● **PROBLEM DETAILS**: Take the entries below and retype them word for word, excluding the images.

● **Data excerpts**:
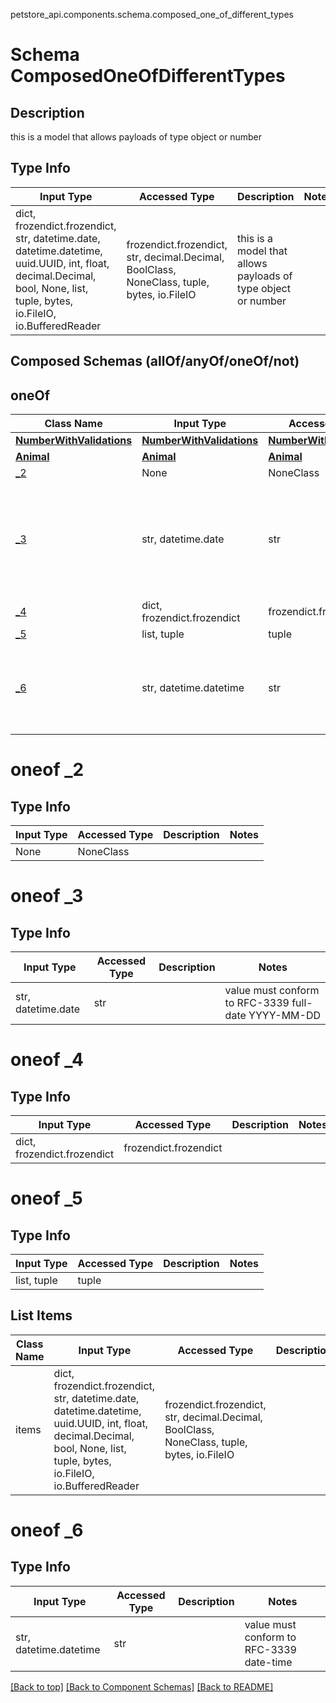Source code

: petstore_api.components.schema.composed_one_of_different_types
# Schema ComposedOneOfDifferentTypes

## Description
this is a model that allows payloads of type object or number

## Type Info
Input Type | Accessed Type | Description | Notes
------------ | ------------- | ------------- | -------------
dict, frozendict.frozendict, str, datetime.date, datetime.datetime, uuid.UUID, int, float, decimal.Decimal, bool, None, list, tuple, bytes, io.FileIO, io.BufferedReader | frozendict.frozendict, str, decimal.Decimal, BoolClass, NoneClass, tuple, bytes, io.FileIO | this is a model that allows payloads of type object or number |

## Composed Schemas (allOf/anyOf/oneOf/not)
## oneOf
Class Name | Input Type | Accessed Type | Description | Notes
------------- | ------------- | ------------- | ------------- | -------------
[**NumberWithValidations**](number_with_validations.md) | [**NumberWithValidations**](number_with_validations.md) | [**NumberWithValidations**](number_with_validations.md) |  |
[**Animal**](animal.md) | [**Animal**](animal.md) | [**Animal**](animal.md) |  |
[_2](#oneof-_2) | None | NoneClass |  |
[_3](#oneof-_3) | str, datetime.date | str |  | value must conform to RFC-3339 full-date YYYY-MM-DD
[_4](#oneof-_4) | dict, frozendict.frozendict | frozendict.frozendict |  |
[_5](#oneof-_5) | list, tuple | tuple |  |
[_6](#oneof-_6) | str, datetime.datetime | str |  | value must conform to RFC-3339 date-time

# oneof _2

## Type Info
Input Type | Accessed Type | Description | Notes
------------ | ------------- | ------------- | -------------
None | NoneClass |  |

# oneof _3

## Type Info
Input Type | Accessed Type | Description | Notes
------------ | ------------- | ------------- | -------------
str, datetime.date | str |  | value must conform to RFC-3339 full-date YYYY-MM-DD

# oneof _4

## Type Info
Input Type | Accessed Type | Description | Notes
------------ | ------------- | ------------- | -------------
dict, frozendict.frozendict | frozendict.frozendict |  |

# oneof _5

## Type Info
Input Type | Accessed Type | Description | Notes
------------ | ------------- | ------------- | -------------
list, tuple | tuple |  |

## List Items
Class Name | Input Type | Accessed Type | Description | Notes
------------- | ------------- | ------------- | ------------- | -------------
items | dict, frozendict.frozendict, str, datetime.date, datetime.datetime, uuid.UUID, int, float, decimal.Decimal, bool, None, list, tuple, bytes, io.FileIO, io.BufferedReader | frozendict.frozendict, str, decimal.Decimal, BoolClass, NoneClass, tuple, bytes, io.FileIO |  |

# oneof _6

## Type Info
Input Type | Accessed Type | Description | Notes
------------ | ------------- | ------------- | -------------
str, datetime.datetime | str |  | value must conform to RFC-3339 date-time

[[Back to top]](#top) [[Back to Component Schemas]](../../../README.md#Component-Schemas) [[Back to README]](../../../README.md)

● **YOUR RESPONSE**:
Source code

: petstore_api.components.schema.composed_one_of_different_types
# Schema ComposedOneOfDifferentTypes

## Description
this is a model that allows payloads of type object or number

## Type Info
Input Type | Accessed Type | Description | Notes
------------ | ------------- | ------------- | -------------
dict, frozendict.frozendict, str, datetime.date, datetime.datetime, uuid.UUID, int, float, decimal.Decimal, bool, None, list, tuple, bytes, io.FileIO, io.BufferedReader | frozendict.frozendict, str, decimal.Decimal, BoolClass, NoneClass, tuple, bytes, io.FileIO | this is a model that allows payloads of type object or number |

## Composed Schemas (allOf/anyOf/oneOf/not)
## oneOf
Class Name | Input Type | Accessed Type | Description | Notes
------------- | ------------- | ------------- | ------------- | -------------
[**NumberWithValidations**](number_with_validations.md) | [**NumberWithValidations**](number_with_validations.md) | [**NumberWithValidations**](number_with_validations.md) |  |
[**Animal**](animal.md) | [**Animal**](animal.md) | [**Animal**](animal.md) |  |
[_2](#oneof-_2) | None | NoneClass |  |
[_3](#oneof-_3) | str, datetime.date | str |  | value must conform to RFC-3339 full-date YYYY-MM-DD
[_4](#oneof-_4) | dict, frozendict.frozendict | frozendict.frozendict |  |
[_5](#oneof-_5) | list, tuple | tuple |  |
[_6](#oneof-_6) | str, datetime.datetime | str |  | value must conform to RFC-3339 date-time

# oneof _2

## Type Info
Input Type | Accessed Type | Description | Notes
------------ | ------------- | ------------- | -------------
None | NoneClass |  |

# oneof _3

## Type Info
Input Type | Accessed Type | Description | Notes
------------ | ------------- | ------------- | -------------
str, datetime.date | str |  | value must conform to RFC-3339 full-date YYYY-MM-DD

# oneof _4

## Type Info
Input Type | Accessed Type | Description | Notes
------------ | ------------- | ------------- | -------------
dict, frozendict.frozendict | frozendict.frozendict |  |

# oneof _5

## Type Info
Input Type | Accessed Type | Description | Notes
------------ | ------------- | ------------- | -------------
list, tuple | tuple |  |

## List Items
Class Name | Input Type | Accessed Type | Description | Notes
------------- | ------------- | ------------- | ------------- | -------------
items | dict, frozendict.frozendict, str, datetime.date, datetime.datetime, uuid.UUID, int, float, decimal.Decimal, bool, None, list, tuple, bytes, io.FileIO, io.BufferedReader | frozendict.frozendict, str, decimal.Decimal, BoolClass, NoneClass, tuple, bytes, io.FileIO |  |

# oneof _6

## Type Info
Input Type | Accessed Type | Description | Notes
------------ | ------------- | ------------- | -------------
str, datetime.datetime | str |  | value must conform to RFC-3339 date-time

[[Back to top]](#top) [[Back to Component Schemas]](../../../README.md#Component-Schemas) [[Back to README]](../../../README.md)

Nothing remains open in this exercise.